Je dirai encore comme Michel, que le concert nous amène à repenser à la « non-directivité » revendiquée par Frédéric Viale (et sans doute à la notion de non directivité en  général !).
Certes il ouvre à ses compagnons de grands et réels espaces de liberté, mais c’est avec une grande maîtrise de l’ensemble, une présence évidente et remarquablement assumée, une vigilance tendue  au jeu de chacun, une « direction » non-directive en somme , mais efficace et claire … !
Je dirai encore que LA BELLE CHOSE  est un superbe CD qui ouvre des attentes et que le concert passe la promesse du CD !!!

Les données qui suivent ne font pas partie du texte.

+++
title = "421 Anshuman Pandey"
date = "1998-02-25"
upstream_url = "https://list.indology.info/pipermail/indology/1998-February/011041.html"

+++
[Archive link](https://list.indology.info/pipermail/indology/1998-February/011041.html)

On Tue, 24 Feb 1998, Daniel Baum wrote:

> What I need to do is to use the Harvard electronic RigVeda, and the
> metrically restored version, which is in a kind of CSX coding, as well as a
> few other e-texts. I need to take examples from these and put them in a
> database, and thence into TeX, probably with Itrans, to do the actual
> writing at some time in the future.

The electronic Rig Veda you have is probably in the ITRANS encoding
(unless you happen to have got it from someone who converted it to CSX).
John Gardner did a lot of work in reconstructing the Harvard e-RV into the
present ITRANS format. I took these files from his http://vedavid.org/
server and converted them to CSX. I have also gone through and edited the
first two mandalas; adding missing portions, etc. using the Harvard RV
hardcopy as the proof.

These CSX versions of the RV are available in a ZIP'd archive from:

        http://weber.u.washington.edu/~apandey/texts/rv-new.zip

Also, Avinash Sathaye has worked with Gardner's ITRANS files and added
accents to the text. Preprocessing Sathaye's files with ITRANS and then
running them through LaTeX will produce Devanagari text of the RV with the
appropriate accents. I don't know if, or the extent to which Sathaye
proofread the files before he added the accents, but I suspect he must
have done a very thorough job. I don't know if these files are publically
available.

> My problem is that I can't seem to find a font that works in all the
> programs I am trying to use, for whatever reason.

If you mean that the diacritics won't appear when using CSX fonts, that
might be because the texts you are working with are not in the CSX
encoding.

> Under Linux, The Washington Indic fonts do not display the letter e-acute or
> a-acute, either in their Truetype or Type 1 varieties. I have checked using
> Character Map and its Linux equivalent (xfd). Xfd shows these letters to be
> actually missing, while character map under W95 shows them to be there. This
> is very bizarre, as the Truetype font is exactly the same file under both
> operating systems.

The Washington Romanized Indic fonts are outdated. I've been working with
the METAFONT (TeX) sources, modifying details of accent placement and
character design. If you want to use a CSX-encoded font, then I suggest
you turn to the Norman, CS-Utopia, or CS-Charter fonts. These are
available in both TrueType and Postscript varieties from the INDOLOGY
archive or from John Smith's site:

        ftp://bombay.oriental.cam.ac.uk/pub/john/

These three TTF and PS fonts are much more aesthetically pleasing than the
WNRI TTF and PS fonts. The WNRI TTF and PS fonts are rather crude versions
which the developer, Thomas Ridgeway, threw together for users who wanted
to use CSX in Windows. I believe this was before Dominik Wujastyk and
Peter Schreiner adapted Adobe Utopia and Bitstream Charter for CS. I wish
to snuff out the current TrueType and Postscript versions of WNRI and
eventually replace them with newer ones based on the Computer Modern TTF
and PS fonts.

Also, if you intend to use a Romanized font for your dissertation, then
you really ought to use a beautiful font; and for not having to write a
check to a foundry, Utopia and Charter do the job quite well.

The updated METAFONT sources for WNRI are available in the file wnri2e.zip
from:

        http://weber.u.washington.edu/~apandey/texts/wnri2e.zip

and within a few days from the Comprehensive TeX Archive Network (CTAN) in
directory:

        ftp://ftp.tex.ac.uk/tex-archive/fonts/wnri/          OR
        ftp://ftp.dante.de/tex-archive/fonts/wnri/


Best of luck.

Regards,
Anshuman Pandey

 Le moment d’entretien- explicitation de Frédéric m’a inspiré un petit retour personnel sur un problème qui m’a toujours préoccupée personnellement, en tant qu’enseignante, sur le rôle de l’explication dans la compréhension et le plaisir esthétique de l’œuvre d’art… :
(…Et  je sais, je le dis souvent , je me satisfais des textes sans explication de textes, des tableaux sans visites guidées, du plaisir de conduire sans compréhension de la mécanique…et de la musique sans l’éclaircissement du solfège.
Mais , parfois je l’avoue je me laisse au prendre au plaisir de l’explicitation par certains musiciens de certains aspects techniques simples, mais à mon niveau nouveaux, par l’éclairage soudain qu’ls donnent aux œuvres jouées et appréciées…)
Je me souviens avec émotion d’une notion que j’étais amenée à utiliser pour mon travail , celle de systèmes de personnages, et parfois je me laissais prendre au plaisir de l’ordonner en tableaux  d’où par comparaisons et différences, ressortaient des indices significatifs lumineux . J’en étais un peu embarrassée parfois, craignant de rebuter mes apprentis lecteurs d’histoires , me disant que leur intuition suffisait largement, dans la simple lecture,  à saisir dans la trame  du texte la subtile construction les fils ténus et signifiants .

Jusqu’au jour où l’une de mes élèves de terminale me dit en sortant : « pourquoi, mais pourquoi ne nous dit-on pas ces choses là plus tôt, comme le rapport des personnages m’apparait plus évident et complexe  et plus intéressant  maintenant » !!!!